■ TASK DESCRIPTION: Every record below must be copied exactly, with images dropped.

■ SUPPLIED DATA:
[Start of Attachment]

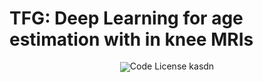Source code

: # TFG: Deep Learning for age estimation with in knee MRIs

<div align="center" style="line-height: 1;">
  <a href="https://github.com/deepseek-ai/DeepSeek-V3/blob/main/LICENSE-CODE" style="margin: 2px;">
    <img alt="Code License kasdn" src="https://img.shields.io/badge/Code_License-MIT-f5de53?&color=f5de53" style="display: inline-block; vertical-align: middle;"/>
</div>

[End of Attachment]

■ ANSWER FOR THE TASK:
Source code

: # TFG: Deep Learning for age estimation with in knee MRIs

<div align="center" style="line-height: 1;">
  <a href="https://github.com/deepseek-ai/DeepSeek-V3/blob/main/LICENSE-CODE" style="margin: 2px;">
    <img alt="Code License kasdn" src="https://img.shields.io/badge/Code_License-MIT-f5de53?&color=f5de53" style="display: inline-block; vertical-align: middle;"/>
</div>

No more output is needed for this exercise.